**What the task asks:** Copy exactly the run of lines that begins at the line with "### Example" and ends at the final line of the entries.

[Saved entries]
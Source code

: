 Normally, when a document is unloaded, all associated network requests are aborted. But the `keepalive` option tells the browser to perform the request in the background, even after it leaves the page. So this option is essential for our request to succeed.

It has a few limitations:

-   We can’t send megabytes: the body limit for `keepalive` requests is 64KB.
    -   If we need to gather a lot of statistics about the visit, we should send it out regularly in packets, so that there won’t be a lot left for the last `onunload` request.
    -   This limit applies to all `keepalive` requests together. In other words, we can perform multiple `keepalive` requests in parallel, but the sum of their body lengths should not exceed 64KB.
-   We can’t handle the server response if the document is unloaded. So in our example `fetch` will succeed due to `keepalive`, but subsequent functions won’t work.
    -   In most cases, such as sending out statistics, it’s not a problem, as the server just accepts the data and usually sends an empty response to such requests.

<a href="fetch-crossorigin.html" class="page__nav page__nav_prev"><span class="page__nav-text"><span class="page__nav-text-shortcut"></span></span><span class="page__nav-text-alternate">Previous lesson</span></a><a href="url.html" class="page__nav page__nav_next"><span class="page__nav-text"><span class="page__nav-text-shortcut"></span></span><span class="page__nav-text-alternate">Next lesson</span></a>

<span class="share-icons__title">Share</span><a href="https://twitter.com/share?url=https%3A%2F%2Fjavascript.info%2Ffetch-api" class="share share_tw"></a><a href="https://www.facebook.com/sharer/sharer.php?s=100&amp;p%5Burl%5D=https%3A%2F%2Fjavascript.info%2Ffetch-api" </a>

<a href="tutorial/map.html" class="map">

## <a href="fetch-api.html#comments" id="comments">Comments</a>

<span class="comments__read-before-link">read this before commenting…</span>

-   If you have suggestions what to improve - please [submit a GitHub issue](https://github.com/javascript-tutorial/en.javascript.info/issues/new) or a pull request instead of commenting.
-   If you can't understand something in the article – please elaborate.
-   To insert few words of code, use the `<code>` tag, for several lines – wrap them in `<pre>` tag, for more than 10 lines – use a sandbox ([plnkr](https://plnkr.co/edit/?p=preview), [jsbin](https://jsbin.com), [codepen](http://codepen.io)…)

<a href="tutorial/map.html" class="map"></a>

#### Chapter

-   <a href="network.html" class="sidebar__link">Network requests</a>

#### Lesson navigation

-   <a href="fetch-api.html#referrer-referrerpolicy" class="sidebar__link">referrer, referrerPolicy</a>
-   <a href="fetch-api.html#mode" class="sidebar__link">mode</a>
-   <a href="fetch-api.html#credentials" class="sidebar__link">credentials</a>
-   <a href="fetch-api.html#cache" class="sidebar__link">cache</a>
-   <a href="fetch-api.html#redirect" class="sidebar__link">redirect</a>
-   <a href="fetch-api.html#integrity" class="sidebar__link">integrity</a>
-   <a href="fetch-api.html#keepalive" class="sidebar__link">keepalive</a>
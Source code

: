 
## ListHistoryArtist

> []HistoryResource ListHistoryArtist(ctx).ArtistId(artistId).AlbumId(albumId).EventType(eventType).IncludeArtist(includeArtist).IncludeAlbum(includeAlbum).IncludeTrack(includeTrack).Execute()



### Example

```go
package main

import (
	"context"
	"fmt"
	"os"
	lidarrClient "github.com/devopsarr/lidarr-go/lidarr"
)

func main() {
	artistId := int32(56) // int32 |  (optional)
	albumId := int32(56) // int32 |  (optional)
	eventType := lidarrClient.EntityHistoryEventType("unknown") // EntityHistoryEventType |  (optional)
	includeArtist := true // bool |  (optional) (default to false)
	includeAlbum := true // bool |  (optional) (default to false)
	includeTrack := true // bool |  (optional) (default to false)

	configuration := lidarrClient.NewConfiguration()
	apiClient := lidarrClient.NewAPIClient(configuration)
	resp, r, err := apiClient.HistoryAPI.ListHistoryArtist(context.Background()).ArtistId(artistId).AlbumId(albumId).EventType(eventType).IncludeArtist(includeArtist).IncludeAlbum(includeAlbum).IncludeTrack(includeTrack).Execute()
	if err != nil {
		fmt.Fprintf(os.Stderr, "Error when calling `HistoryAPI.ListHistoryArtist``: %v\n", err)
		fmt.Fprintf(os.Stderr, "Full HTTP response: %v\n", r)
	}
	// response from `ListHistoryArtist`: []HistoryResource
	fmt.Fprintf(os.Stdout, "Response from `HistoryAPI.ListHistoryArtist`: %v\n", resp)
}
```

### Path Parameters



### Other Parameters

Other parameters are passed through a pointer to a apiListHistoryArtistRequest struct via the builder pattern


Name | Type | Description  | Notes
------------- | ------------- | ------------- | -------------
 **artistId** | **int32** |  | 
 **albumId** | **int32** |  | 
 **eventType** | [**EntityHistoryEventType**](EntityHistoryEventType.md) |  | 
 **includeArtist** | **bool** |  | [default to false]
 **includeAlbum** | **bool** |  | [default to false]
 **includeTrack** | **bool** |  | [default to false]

**Task output:**
### Example

```go
package main

import (
	"context"
	"fmt"
	"os"
	lidarrClient "github.com/devopsarr/lidarr-go/lidarr"
)

func main() {
	artistId := int32(56) // int32 |  (optional)
	albumId := int32(56) // int32 |  (optional)
	eventType := lidarrClient.EntityHistoryEventType("unknown") // EntityHistoryEventType |  (optional)
	includeArtist := true // bool |  (optional) (default to false)
	includeAlbum := true // bool |  (optional) (default to false)
	includeTrack := true // bool |  (optional) (default to false)

	configuration := lidarrClient.NewConfiguration()
	apiClient := lidarrClient.NewAPIClient(configuration)
	resp, r, err := apiClient.HistoryAPI.ListHistoryArtist(context.Background()).ArtistId(artistId).AlbumId(albumId).EventType(eventType).IncludeArtist(includeArtist).IncludeAlbum(includeAlbum).IncludeTrack(includeTrack).Execute()
	if err != nil {
		fmt.Fprintf(os.Stderr, "Error when calling `HistoryAPI.ListHistoryArtist``: %v\n", err)
		fmt.Fprintf(os.Stderr, "Full HTTP response: %v\n", r)
	}
	// response from `ListHistoryArtist`: []HistoryResource
	fmt.Fprintf(os.Stdout, "Response from `HistoryAPI.ListHistoryArtist`: %v\n", resp)
}
```

### Path Parameters



### Other Parameters

Other parameters are passed through a pointer to a apiListHistoryArtistRequest struct via the builder pattern


Name | Type | Description  | Notes
------------- | ------------- | ------------- | -------------
 **artistId** | **int32** |  | 
 **albumId** | **int32** |  | 
 **eventType** | [**EntityHistoryEventType**](EntityHistoryEventType.md) |  | 
 **includeArtist** | **bool** |  | [default to false]
 **includeAlbum** | **bool** |  | [default to false]
 **includeTrack** | **bool** |  | [default to false]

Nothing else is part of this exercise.